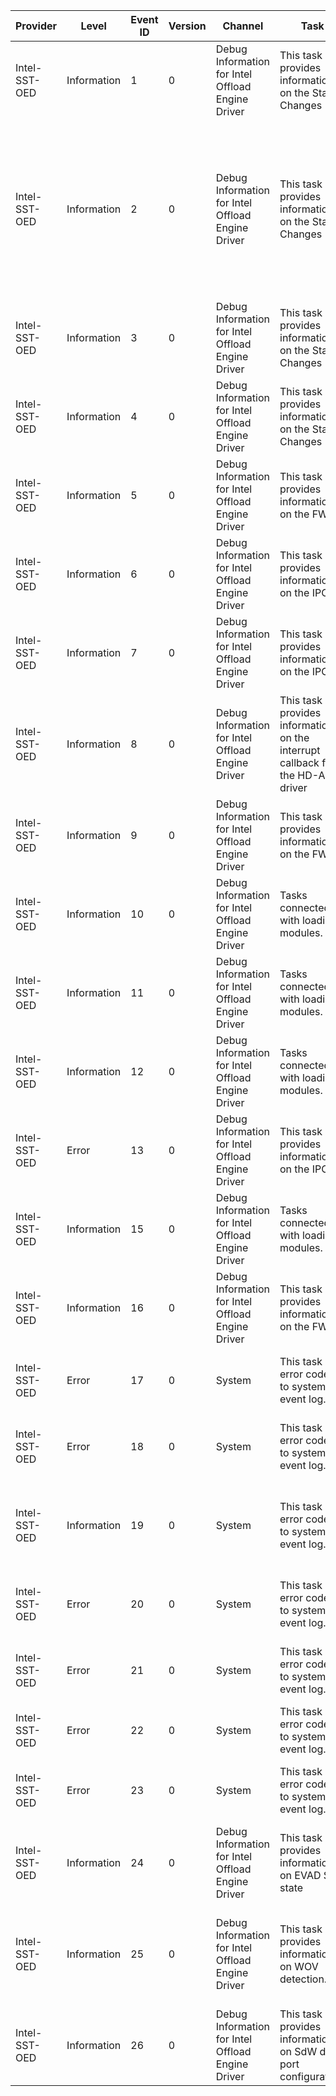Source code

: Provider       |  Level        |  Event ID  |  Version  |  Channel                                            |  Task                                                                           |  Opcode                                  |  Keyword  |  Message
---------------|---------------|------------|-----------|-----------------------------------------------------|---------------------------------------------------------------------------------|------------------------------------------|-----------|---------------------------------------------------------------------------------------------------------------------------------------------------------------------
Intel-SST-OED  |  Information  |  1         |  0        |  Debug Information for Intel Offload Engine Driver  |  This task provides information on the State Changes                            |  Opcode for IntcOED Driver State         |           |  PNP state of the offload engine driver changed
Intel-SST-OED  |  Information  |  2         |  0        |  Debug Information for Intel Offload Engine Driver  |  This task provides information on the State Changes                            |  Opcode for OED Power State              |           |  There is a transition in the Power State of the OED Driver OED Driver is either starting to transition to new power state or already transition to new power state.
Intel-SST-OED  |  Information  |  3         |  0        |  Debug Information for Intel Offload Engine Driver  |  This task provides information on the State Changes                            |  Opcode for OED DSP State                |           |  DSP Cores are transitioning to new state
Intel-SST-OED  |  Information  |  4         |  0        |  Debug Information for Intel Offload Engine Driver  |  This task provides information on the State Changes                            |  Opcode for OED FW State                 |           |  State of the Firmware
Intel-SST-OED  |  Information  |  5         |  0        |  Debug Information for Intel Offload Engine Driver  |  This task provides information on the FW                                       |  Opcode_IntcOED_FW_Purge                 |           |
Intel-SST-OED  |  Information  |  6         |  0        |  Debug Information for Intel Offload Engine Driver  |  This task provides information on the IPCs                                     |  Opcode_IntcOED_IPC_Send                 |           |  IPC is initiated by the OED Driver
Intel-SST-OED  |  Information  |  7         |  0        |  Debug Information for Intel Offload Engine Driver  |  This task provides information on the IPCs                                     |  Opcode_IntcOED_IPC_Receive              |           |  OED Driver received an IPC from the DSP.
Intel-SST-OED  |  Information  |  8         |  0        |  Debug Information for Intel Offload Engine Driver  |  This task provides information on the interrupt callback from the HD-A driver  |  Opcode_IntcOED_Interrupt_Callback       |           |  Received an Interrupt Callback from HD-Audio Bus
Intel-SST-OED  |  Information  |  9         |  0        |  Debug Information for Intel Offload Engine Driver  |  This task provides information on the FW                                       |  Opcode for OED FW Code Load             |           |  Transferring either FW Base Image or Library
Intel-SST-OED  |  Information  |  10        |  0        |  Debug Information for Intel Offload Engine Driver  |  Tasks connected with loading modules.                                          |                                          |           |  Load base FW, "{message} - STATUS={status}"
Intel-SST-OED  |  Information  |  11        |  0        |  Debug Information for Intel Offload Engine Driver  |  Tasks connected with loading modules.                                          |                                          |           |  Load modules. {message} - STATUS={status}"
Intel-SST-OED  |  Information  |  12        |  0        |  Debug Information for Intel Offload Engine Driver  |  Tasks connected with loading modules.                                          |                                          |           |  Get module info. GUID {ModuleGUID}
Intel-SST-OED  |  Error        |  13        |  0        |  Debug Information for Intel Offload Engine Driver  |  This task provides information on the IPCs                                     |                                          |           |  Error while IPC. {message}
Intel-SST-OED  |  Information  |  15        |  0        |  Debug Information for Intel Offload Engine Driver  |  Tasks connected with loading modules.                                          |                                          |           |  {message}
Intel-SST-OED  |  Information  |  16        |  0        |  Debug Information for Intel Offload Engine Driver  |  This task provides information on the FW                                       |  Opcode for OED FW Stream Info           |           |  FW creating a stream: mode = {Mode} pin ={Pin}
Intel-SST-OED  |  Error        |  17        |  0        |  System                                             |  This task logs error codes to system event log.                                |  Opcode for FW and Driver errors.        |           |  Initialize DSP Firmware. {message}, STATUS = {status}.
Intel-SST-OED  |  Error        |  18        |  0        |  System                                             |  This task logs error codes to system event log.                                |  Opcode for FW and Driver errors.        |           |  Initialize DSP task. {message}, STATUS = {status}.
Intel-SST-OED  |  Information  |  19        |  0        |  System                                             |  This task logs error codes to system event log.                                |  Opcode for FW and Driver errors.        |           |  Check the remaining resource budget. {message}, STATUS = {status}.
Intel-SST-OED  |  Error        |  20        |  0        |  System                                             |  This task logs error codes to system event log.                                |  Opcode for FW and Driver errors.        |           |  Launch task scheduler. {message}, STATUS = {status}.
Intel-SST-OED  |  Error        |  21        |  0        |  System                                             |  This task logs error codes to system event log.                                |  Opcode for FW and Driver errors.        |           |  Change driver state. {message}, STATUS = {status}.
Intel-SST-OED  |  Error        |  22        |  0        |  System                                             |  This task logs error codes to system event log.                                |  Opcode for FW and Driver errors.        |           |  Set DSP state. {message}, STATUS = {status}.
Intel-SST-OED  |  Error        |  23        |  0        |  System                                             |  This task logs error codes to system event log.                                |  Opcode for FW and Driver errors.        |           |  Initialize OED driver. {message}, STATUS = {status}.
Intel-SST-OED  |  Information  |  24        |  0        |  Debug Information for Intel Offload Engine Driver  |  This task provides information on EVAD SW state                                |  Opcode for SDW EVAD State               |           |  SDW ownership passed to: {State}.
Intel-SST-OED  |  Information  |  25        |  0        |  Debug Information for Intel Offload Engine Driver  |  This task provides information on WOV detection.                               |  Opcode for WoV detection.               |           |  Keyphrase detected. Stage: {Stage}. Keyphrase ID: {KeyPhraseId}. Score: {Score}.
Intel-SST-OED  |  Information  |  26        |  0        |  Debug Information for Intel Offload Engine Driver  |  This task provides information on SdW data port configuration.                 |  Opcode for SDW data port configuration  |           |  Configuration for {Side} port number: {Port number}.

:: About this exercise ::
Reproduce exactly the stretch of the material above that starts at the line with "Initialize DSP task." and ends at the line with "Launch task scheduler.", both included, and nothing else.

:: The answer ::
Intel-SST-OED  |  Error        |  18        |  0        |  System                                             |  This task logs error codes to system event log.                                |  Opcode for FW and Driver errors.        |           |  Initialize DSP task. {message}, STATUS = {status}.
Intel-SST-OED  |  Information  |  19        |  0        |  System                                             |  This task logs error codes to system event log.                                |  Opcode for FW and Driver errors.        |           |  Check the remaining resource budget. {message}, STATUS = {status}.
Intel-SST-OED  |  Error        |  20        |  0        |  System                                             |  This task logs error codes to system event log.                                |  Opcode for FW and Driver errors.        |           |  Launch task scheduler. {message}, STATUS = {status}.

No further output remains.